§ Task requirements: Using the records that follow, copy every line containing the word "Local".

─── Data under study

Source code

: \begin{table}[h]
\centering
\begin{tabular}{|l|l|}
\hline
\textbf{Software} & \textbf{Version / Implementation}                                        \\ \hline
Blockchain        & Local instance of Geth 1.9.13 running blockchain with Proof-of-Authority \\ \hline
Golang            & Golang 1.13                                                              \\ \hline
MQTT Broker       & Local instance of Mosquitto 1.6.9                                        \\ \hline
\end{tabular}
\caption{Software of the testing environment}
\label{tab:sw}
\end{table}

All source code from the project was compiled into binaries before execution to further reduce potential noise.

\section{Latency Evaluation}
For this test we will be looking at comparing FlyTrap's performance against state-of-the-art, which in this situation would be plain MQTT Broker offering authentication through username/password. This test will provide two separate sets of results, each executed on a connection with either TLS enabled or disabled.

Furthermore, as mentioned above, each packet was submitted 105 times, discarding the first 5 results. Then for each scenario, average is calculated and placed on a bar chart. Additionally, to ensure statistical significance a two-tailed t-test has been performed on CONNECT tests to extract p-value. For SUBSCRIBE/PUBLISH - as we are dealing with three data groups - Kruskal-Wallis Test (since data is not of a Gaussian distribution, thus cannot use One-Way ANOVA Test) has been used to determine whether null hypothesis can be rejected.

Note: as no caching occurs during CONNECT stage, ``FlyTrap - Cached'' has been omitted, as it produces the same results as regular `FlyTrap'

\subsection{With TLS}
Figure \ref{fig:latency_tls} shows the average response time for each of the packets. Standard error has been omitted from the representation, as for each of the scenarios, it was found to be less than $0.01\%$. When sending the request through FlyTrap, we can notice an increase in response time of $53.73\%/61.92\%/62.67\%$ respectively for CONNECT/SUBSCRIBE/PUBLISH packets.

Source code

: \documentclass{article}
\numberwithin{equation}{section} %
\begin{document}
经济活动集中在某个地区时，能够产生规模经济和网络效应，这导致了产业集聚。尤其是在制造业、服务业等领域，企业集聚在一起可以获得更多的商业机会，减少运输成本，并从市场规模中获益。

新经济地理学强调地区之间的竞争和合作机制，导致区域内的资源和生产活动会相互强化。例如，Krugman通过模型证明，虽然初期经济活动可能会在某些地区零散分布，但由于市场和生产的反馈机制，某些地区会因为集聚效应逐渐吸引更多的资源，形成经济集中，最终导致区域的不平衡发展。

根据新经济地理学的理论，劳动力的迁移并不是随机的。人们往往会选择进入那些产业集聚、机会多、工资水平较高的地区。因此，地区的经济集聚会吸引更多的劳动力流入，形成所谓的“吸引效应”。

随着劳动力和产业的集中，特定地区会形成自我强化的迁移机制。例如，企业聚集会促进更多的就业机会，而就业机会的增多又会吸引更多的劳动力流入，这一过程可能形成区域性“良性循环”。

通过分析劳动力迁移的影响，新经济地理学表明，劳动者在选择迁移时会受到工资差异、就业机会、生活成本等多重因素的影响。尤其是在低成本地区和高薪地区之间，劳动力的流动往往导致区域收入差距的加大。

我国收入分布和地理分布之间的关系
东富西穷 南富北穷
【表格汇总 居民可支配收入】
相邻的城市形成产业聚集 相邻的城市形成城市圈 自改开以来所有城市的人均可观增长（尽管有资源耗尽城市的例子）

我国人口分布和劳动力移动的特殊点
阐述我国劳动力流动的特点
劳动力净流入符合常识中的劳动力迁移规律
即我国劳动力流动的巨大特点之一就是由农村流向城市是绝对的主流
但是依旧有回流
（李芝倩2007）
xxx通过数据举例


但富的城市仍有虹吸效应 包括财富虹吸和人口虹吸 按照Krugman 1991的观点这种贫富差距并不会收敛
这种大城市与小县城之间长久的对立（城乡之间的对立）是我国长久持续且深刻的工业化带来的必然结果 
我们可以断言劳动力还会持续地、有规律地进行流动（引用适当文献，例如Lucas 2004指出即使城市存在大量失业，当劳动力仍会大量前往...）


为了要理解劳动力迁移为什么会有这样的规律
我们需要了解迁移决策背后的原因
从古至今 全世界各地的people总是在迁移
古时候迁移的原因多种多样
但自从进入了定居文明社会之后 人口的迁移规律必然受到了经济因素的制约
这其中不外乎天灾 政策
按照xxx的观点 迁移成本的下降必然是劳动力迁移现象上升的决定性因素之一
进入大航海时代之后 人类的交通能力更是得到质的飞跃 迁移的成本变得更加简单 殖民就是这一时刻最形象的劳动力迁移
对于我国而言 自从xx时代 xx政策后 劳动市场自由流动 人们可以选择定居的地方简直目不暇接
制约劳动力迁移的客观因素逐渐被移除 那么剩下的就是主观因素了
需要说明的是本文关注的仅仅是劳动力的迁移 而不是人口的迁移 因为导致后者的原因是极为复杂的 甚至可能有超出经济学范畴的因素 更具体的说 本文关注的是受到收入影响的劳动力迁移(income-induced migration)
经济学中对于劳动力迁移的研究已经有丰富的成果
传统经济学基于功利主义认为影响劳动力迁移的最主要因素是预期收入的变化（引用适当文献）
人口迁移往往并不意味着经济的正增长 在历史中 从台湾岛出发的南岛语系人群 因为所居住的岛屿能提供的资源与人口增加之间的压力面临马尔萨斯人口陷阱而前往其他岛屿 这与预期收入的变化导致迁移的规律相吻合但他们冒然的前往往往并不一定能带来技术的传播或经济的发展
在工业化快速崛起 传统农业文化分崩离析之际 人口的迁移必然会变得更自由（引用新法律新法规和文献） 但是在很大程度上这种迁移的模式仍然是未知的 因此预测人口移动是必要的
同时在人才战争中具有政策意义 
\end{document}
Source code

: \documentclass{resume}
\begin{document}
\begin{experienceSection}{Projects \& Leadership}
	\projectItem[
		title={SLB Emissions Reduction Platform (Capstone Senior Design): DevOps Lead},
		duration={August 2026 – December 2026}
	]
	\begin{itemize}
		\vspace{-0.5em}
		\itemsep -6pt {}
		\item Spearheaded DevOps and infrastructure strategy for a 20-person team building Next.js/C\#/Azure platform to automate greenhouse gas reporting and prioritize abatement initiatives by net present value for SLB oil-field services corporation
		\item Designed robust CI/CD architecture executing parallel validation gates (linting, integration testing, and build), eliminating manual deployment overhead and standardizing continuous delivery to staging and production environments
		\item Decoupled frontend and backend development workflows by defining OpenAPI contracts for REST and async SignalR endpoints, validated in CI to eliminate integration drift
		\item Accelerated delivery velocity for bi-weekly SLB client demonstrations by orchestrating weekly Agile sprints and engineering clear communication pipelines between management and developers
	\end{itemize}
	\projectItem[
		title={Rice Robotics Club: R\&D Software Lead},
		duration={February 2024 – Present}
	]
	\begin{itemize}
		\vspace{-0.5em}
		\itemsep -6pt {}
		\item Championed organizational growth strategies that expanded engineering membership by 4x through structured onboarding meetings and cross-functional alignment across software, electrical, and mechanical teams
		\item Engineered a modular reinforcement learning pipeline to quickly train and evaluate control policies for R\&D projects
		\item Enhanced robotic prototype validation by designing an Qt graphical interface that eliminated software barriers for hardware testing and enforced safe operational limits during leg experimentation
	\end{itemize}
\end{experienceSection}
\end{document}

──────

§ Solved exercise:
Blockchain        & Local instance of Geth 1.9.13 running blockchain with Proof-of-Authority \\ \hline
MQTT Broker       & Local instance of Mosquitto 1.6.9                                        \\ \hline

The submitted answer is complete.